:: Task to complete ::
Looking at the records below, please say how many lines contain the word "string", as a bare number.
+++++
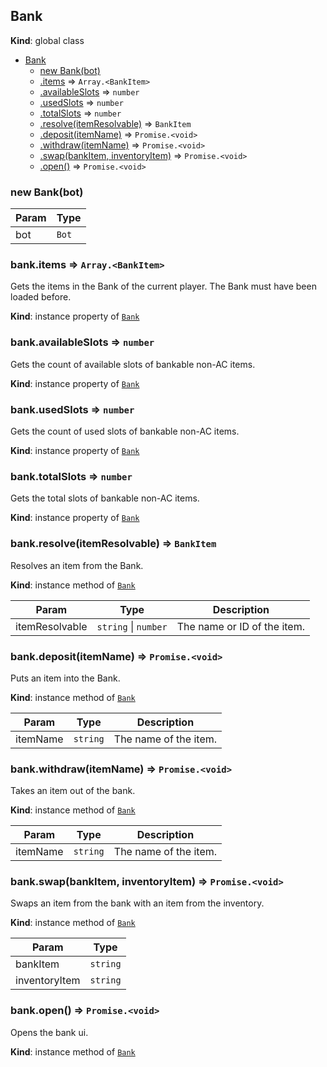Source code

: <a name="Bank"></a>

## Bank
**Kind**: global class  

* [Bank](#Bank)
    * [new Bank(bot)](#new_Bank_new)
    * [.items](#Bank+items) ⇒ <code>Array.&lt;BankItem&gt;</code>
    * [.availableSlots](#Bank+availableSlots) ⇒ <code>number</code>
    * [.usedSlots](#Bank+usedSlots) ⇒ <code>number</code>
    * [.totalSlots](#Bank+totalSlots) ⇒ <code>number</code>
    * [.resolve(itemResolvable)](#Bank+resolve) ⇒ <code>BankItem</code>
    * [.deposit(itemName)](#Bank+deposit) ⇒ <code>Promise.&lt;void&gt;</code>
    * [.withdraw(itemName)](#Bank+withdraw) ⇒ <code>Promise.&lt;void&gt;</code>
    * [.swap(bankItem, inventoryItem)](#Bank+swap) ⇒ <code>Promise.&lt;void&gt;</code>
    * [.open()](#Bank+open) ⇒ <code>Promise.&lt;void&gt;</code>

<a name="new_Bank_new"></a>

### new Bank(bot)

| Param | Type |
| --- | --- |
| bot | <code>Bot</code> | 

<a name="Bank+items"></a>

### bank.items ⇒ <code>Array.&lt;BankItem&gt;</code>
Gets the items in the Bank of the current player. The Bank must have been loaded before.

**Kind**: instance property of [<code>Bank</code>](#Bank)  
<a name="Bank+availableSlots"></a>

### bank.availableSlots ⇒ <code>number</code>
Gets the count of available slots of bankable non-AC items.

**Kind**: instance property of [<code>Bank</code>](#Bank)  
<a name="Bank+usedSlots"></a>

### bank.usedSlots ⇒ <code>number</code>
Gets the count of used slots of bankable non-AC items.

**Kind**: instance property of [<code>Bank</code>](#Bank)  
<a name="Bank+totalSlots"></a>

### bank.totalSlots ⇒ <code>number</code>
Gets the total slots of bankable non-AC items.

**Kind**: instance property of [<code>Bank</code>](#Bank)  
<a name="Bank+resolve"></a>

### bank.resolve(itemResolvable) ⇒ <code>BankItem</code>
Resolves an item from the Bank.

**Kind**: instance method of [<code>Bank</code>](#Bank)  

| Param | Type | Description |
| --- | --- | --- |
| itemResolvable | <code>string</code> \| <code>number</code> | The name or ID of the item. |

<a name="Bank+deposit"></a>

### bank.deposit(itemName) ⇒ <code>Promise.&lt;void&gt;</code>
Puts an item into the Bank.

**Kind**: instance method of [<code>Bank</code>](#Bank)  

| Param | Type | Description |
| --- | --- | --- |
| itemName | <code>string</code> | The name of the item. |

<a name="Bank+withdraw"></a>

### bank.withdraw(itemName) ⇒ <code>Promise.&lt;void&gt;</code>
Takes an item out of the bank.

**Kind**: instance method of [<code>Bank</code>](#Bank)  

| Param | Type | Description |
| --- | --- | --- |
| itemName | <code>string</code> | The name of the item. |

<a name="Bank+swap"></a>

### bank.swap(bankItem, inventoryItem) ⇒ <code>Promise.&lt;void&gt;</code>
Swaps an item from the bank with an item from the inventory.

**Kind**: instance method of [<code>Bank</code>](#Bank)  

| Param | Type |
| --- | --- |
| bankItem | <code>string</code> | 
| inventoryItem | <code>string</code> | 

<a name="Bank+open"></a>

### bank.open() ⇒ <code>Promise.&lt;void&gt;</code>
Opens the bank ui.

**Kind**: instance method of [<code>Bank</code>](#Bank)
+++++
:: Answer space ::
5